1992 film by Baz Luhrmann

Strictly Ballroom is a 1992 Australian romantic comedy film directed by Baz Luhrmann, who co-wrote the screenplay with Craig Pearce. The film is the first in his Red Curtain Trilogy of theatre-motif-related films; it was followed by Romeo + Juliet (1996) and Moulin Rouge! (2001).
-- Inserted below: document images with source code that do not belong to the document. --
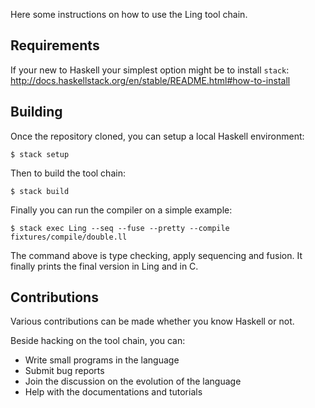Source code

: Here some instructions on how to use the Ling tool chain.

## Requirements

If your new to Haskell your simplest option might be to install `stack`: http://docs.haskellstack.org/en/stable/README.html#how-to-install

## Building

Once the repository cloned, you can setup a local Haskell environment:

```
$ stack setup
```

Then to build the tool chain:

```
$ stack build
```

Finally you can run the compiler on a simple example:

```
$ stack exec Ling --seq --fuse --pretty --compile fixtures/compile/double.ll
```

The command above is type checking, apply sequencing and fusion. It finally
prints the final version in Ling and in C.

## Contributions

Various contributions can be made whether you know Haskell or not.

Beside hacking on the tool chain, you can:

* Write small programs in the language
* Submit bug reports
* Join the discussion on the evolution of the language
* Help with the documentations and tutorials
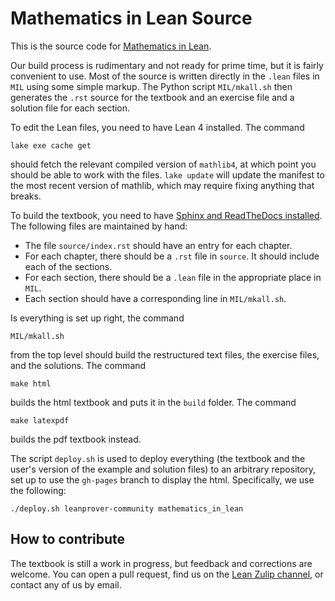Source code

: 
Mathematics in Lean Source
==========================

This is the source code for
[Mathematics in Lean](https://leanprover-community.github.io/mathematics_in_lean/).

Our build process is rudimentary and not ready for prime time, but it is fairly
convenient to use. Most of the source is written directly in the `.lean` files
in `MIL` using some simple markup. The Python script
`MIL/mkall.sh` then generates the `.rst` source for the textbook and
an exercise file and a solution file for each section.

To edit the Lean files, you need to have Lean 4 installed. The command
```
lake exe cache get
```
should fetch the relevant compiled version of `mathlib4`, at which point
you should be able to work with the files. `lake update` will update the manifest
to the most recent version of mathlib, which may require fixing anything that breaks.

To build the textbook, you need to have
[Sphinx and ReadTheDocs installed](https://sphinx-rtd-tutorial.readthedocs.io/en/latest/install.html).
The following files are maintained by hand:
- The file `source/index.rst` should have an entry for each chapter.
- For each chapter, there should be a `.rst` file in `source`. It should include
  each of the sections.
- For each section, there should be a `.lean` file in the appropriate place
  in `MIL`.
- Each section should have a corresponding line in `MIL/mkall.sh`.

Is everything is set up right, the command
```
MIL/mkall.sh
```
from the top level should build the restructured text files, the exercise files,
and the solutions. The command
```
make html
```
builds the html textbook and puts it in the `build` folder. The command
```
make latexpdf
```
builds the pdf textbook instead.

The script `deploy.sh` is used to deploy everything (the textbook and the
user's version of the example and solution files) to an arbitrary repository, set up to use the `gh-pages` branch
to display the html. Specifically, we use the following:
```
./deploy.sh leanprover-community mathematics_in_lean
```

## How to contribute

The textbook is still a work in progress, but feedback and corrections are welcome.
You can open a pull request, find us on the [Lean Zulip channel](https://leanprover.zulipchat.com/), or contact any of us by email.
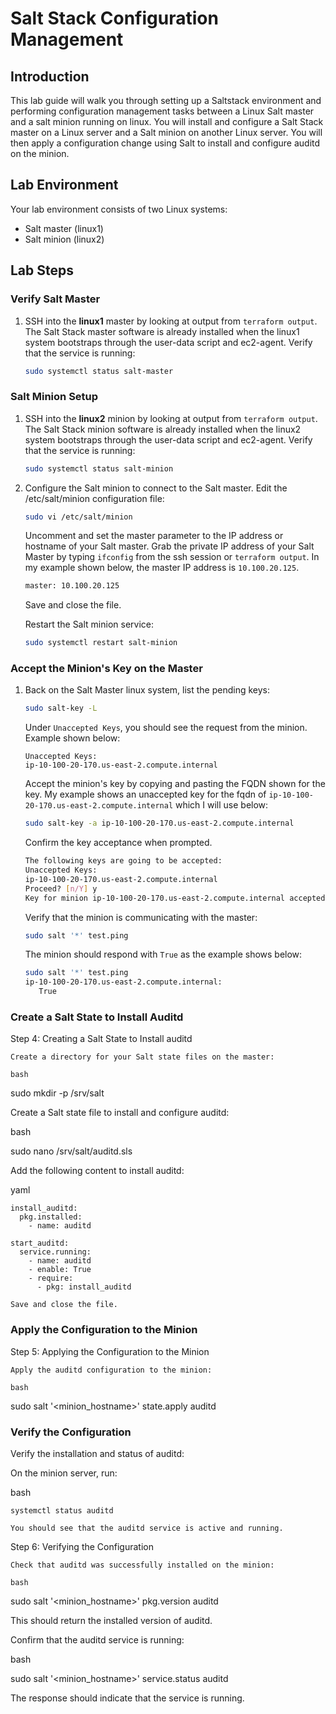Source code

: # Salt Stack Configuration Management
## Introduction

This lab guide will walk you through setting up a Saltstack environment and performing configuration management tasks between a Linux Salt master and a salt minion running on linux.  You will install and configure a Salt Stack master on a Linux server and a Salt minion on another Linux server. You will then apply a configuration change using Salt to install and configure auditd on the minion.


## Lab Environment
Your lab environment consists of two Linux systems:

- Salt master (linux1)
- Salt minion (linux2)

## Lab Steps

### Verify Salt Master

1. SSH into the **linux1** master by looking at output from ```terraform output```.  The Salt Stack master software is already installed when the linux1 system bootstraps through the user-data script and ec2-agent.  Verify that the service is running:
   
   ```bash
   sudo systemctl status salt-master
   ``` 

### Salt Minion Setup

1. SSH into the **linux2** minion by looking at output from ```terraform output```.  The Salt Stack minion software is already installed when the linux2 system bootstraps through the user-data script and ec2-agent.  Verify that the service is running:

   ```bash
   sudo systemctl status salt-minion
   ```

2. Configure the Salt minion to connect to the Salt master.  Edit the /etc/salt/minion configuration file:

   ```bash
   sudo vi /etc/salt/minion
   ```

   Uncomment and set the master parameter to the IP address or hostname of your Salt master.  Grab the private IP address of your Salt Master by typing ```ifconfig``` from the ssh session or ```terraform output```.  In my example shown below, the master IP address is ```10.100.20.125```.

   ```bash
   master: 10.100.20.125
   ```

   Save and close the file.

   Restart the Salt minion service:
   ```bash
   sudo systemctl restart salt-minion
   ```

### Accept the Minion's Key on the Master

1. Back on the Salt Master linux system, list the pending keys:
   ```bash
   sudo salt-key -L
   ```

   Under ```Unaccepted Keys```, you should see the request from the minion.  Example shown below:
   ```
   Unaccepted Keys:
   ip-10-100-20-170.us-east-2.compute.internal
   ```

   Accept the minion's key by copying and pasting the FQDN shown for the key.  My example shows an unaccepted key for the fqdn of ```ip-10-100-20-170.us-east-2.compute.internal``` which I will use below:
   ```bash
   sudo salt-key -a ip-10-100-20-170.us-east-2.compute.internal
   ```

   Confirm the key acceptance when prompted.
   ```bash
   The following keys are going to be accepted:
   Unaccepted Keys:
   ip-10-100-20-170.us-east-2.compute.internal
   Proceed? [n/Y] y
   Key for minion ip-10-100-20-170.us-east-2.compute.internal accepted.
   ```

   Verify that the minion is communicating with the master:
   ```bash
   sudo salt '*' test.ping
   ```

   The minion should respond with ```True``` as the example shows below:
   ```bash
   sudo salt '*' test.ping
   ip-10-100-20-170.us-east-2.compute.internal:
      True
   ```

### Create a Salt State to Install Auditd

Step 4: Creating a Salt State to Install auditd

    Create a directory for your Salt state files on the master:

    bash

sudo mkdir -p /srv/salt

Create a Salt state file to install and configure auditd:

bash

sudo nano /srv/salt/auditd.sls

Add the following content to install auditd:

yaml

    install_auditd:
      pkg.installed:
        - name: auditd

    start_auditd:
      service.running:
        - name: auditd
        - enable: True
        - require:
          - pkg: install_auditd

    Save and close the file.

### Apply the Configuration to the Minion

Step 5: Applying the Configuration to the Minion

    Apply the auditd configuration to the minion:

    bash

sudo salt '<minion_hostname>' state.apply auditd

### Verify the Configuration

Verify the installation and status of auditd:

On the minion server, run:

bash

    systemctl status auditd

    You should see that the auditd service is active and running.

Step 6: Verifying the Configuration

    Check that auditd was successfully installed on the minion:

    bash

sudo salt '<minion_hostname>' pkg.version auditd

This should return the installed version of auditd.

Confirm that the auditd service is running:

bash

sudo salt '<minion_hostname>' service.status auditd

The response should indicate that the service is running.
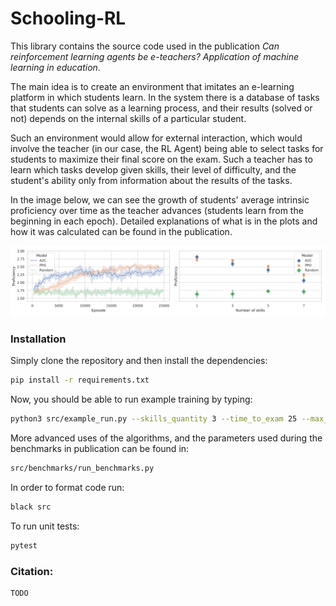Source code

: # Schooling-RL
This library contains the source code used in the publication _Can reinforcement learning agents be e-teachers? Application of machine learning in education_.
    
The main idea is to create an environment that imitates an e-learning platform in which students learn. In the system there is a database of tasks that students can solve as a learning process, and their results (solved or not) depends on the internal skills of a particular student.

Such an environment would allow for external interaction, which would involve the teacher (in our case, the RL Agent) being able to select tasks for students to maximize their final score on the exam. Such a teacher has to learn which tasks develop given skills, their level of difficulty, and the student's ability only from information about the results of the tasks.

In the image below, we can see the growth of students' average intrinsic proficiency over time as the teacher advances (students learn from the beginning in each epoch). Detailed explanations of what is in the plots and how it was calculated can be found in the publication.

![plot](./src/benchmarks/plot.svg)

### Installation
Simply clone the repository and then install the dependencies:

```bash
pip install -r requirements.txt
```

Now, you should be able to run example training by typing:

```bash
python3 src/example_run.py --skills_quantity 3 --time_to_exam 25 --max_steps 2000  
```

More advanced uses of the algorithms, and the parameters used during the benchmarks in publication can be found in:

```bash
src/benchmarks/run_benchmarks.py
```

In order to format code run:

```bash
black src
```

To run unit tests:

```bash
pytest
```

### Citation:
```
TODO
```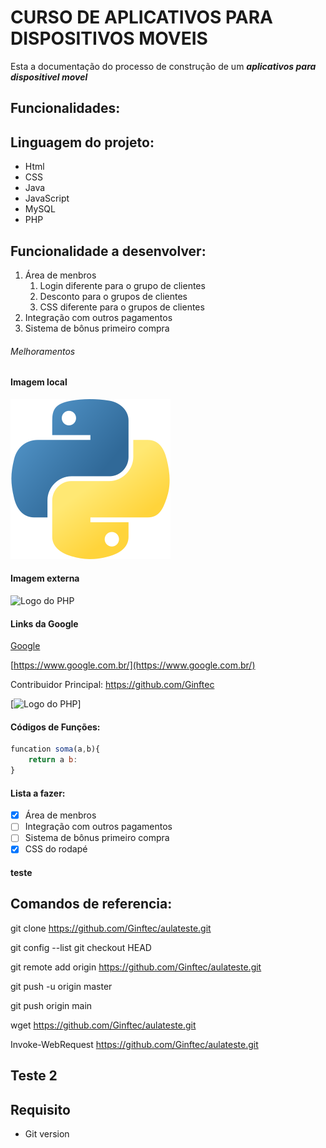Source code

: # CURSO DE APLICATIVOS PARA DISPOSITIVOS MOVEIS

Esta a documentação do processo de construção de um **_aplicativos para dispositivel movel_**

## Funcionalidades:

## Linguagem do projeto:

* Html
* CSS
* Java
* JavaScript
* MySQL
* PHP

## Funcionalidade a desenvolver:

1. Área de menbros
    1. Login diferente para o grupo de clientes
    2. Desconto para o grupos de clientes
    3. CSS diferente para o grupos de clientes
2. Integração com outros pagamentos
3. Sistema de bônus primeiro compra

###### Melhoramentos

#### Imagem local

![Logo do Python](img/python.png)

#### Imagem externa

![Logo do PHP](https://pngimg.com/uploads/php/php_PNG50.png)


#### Links da Google

[Google](https://www.google.com.br/)

[https://www.google.com.br/](https://www.google.com.br/)

Contribuidor Principal: https://github.com/Ginftec

[![Logo do PHP](https://pngimg.com/uploads/php/php_PNG50.png)]

#### Códigos de Funções:

```javaScript 
funcation soma(a,b){
    return a b:
}
```

#### Lista a fazer:

- [x] Área de menbros
- [ ] Integração com outros pagamentos
- [ ] Sistema de bônus primeiro compra
- [x] CSS do rodapé 

#### teste

## Comandos de referencia:

git clone https://github.com/Ginftec/aulateste.git

git config --list
git checkout HEAD <nome do arquivo>

git remote add origin https://github.com/Ginftec/aulateste.git

git push -u origin master

git push origin main


wget https://github.com/Ginftec/aulateste.git

Invoke-WebRequest https://github.com/Ginftec/aulateste.git

## Teste 2


## Requisito
- Git version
Strictly Ballroom began as a stage play, originally set up in 1984 by Luhrmann and fellow students during his studies at the National Institute of Dramatic Arts in Sydney. An expanded version of the play became a success at the Czechoslovak Youth Drama Festival in Bratislava in 1986. In 1988, it had a successful season at Sydney's Wharf Theatre, where it was seen by Australian music executive Ted Albert and his wife Antoinette. They both loved it, and when Albert, soon after, set up the film production company M&A Productions with ex-Film Australia producer Tristram Miall, they offered Luhrmann their plan to transform his play into a film. He agreed on the condition that he would also get to direct it.

==Plot==
Scott Hastings, the frustrated son of a family of ballroom dancers, has been training since the age of six. His mother Shirley teaches ballroom dancing, and his father Doug meekly handles maintenance chores at the dance studio, while secretly watching old footage of his bygone dance competitions as well as Scott's in a back room. Scott struggles to establish his personal style of dance to win the Pan-Pacific Grand Prix Dancing Championship, but his innovative and flashy 'crowd-pleasing' steps are not considered 'strictly ballroom', and as such are denounced by Australian Dancing Federation head Barry Fife.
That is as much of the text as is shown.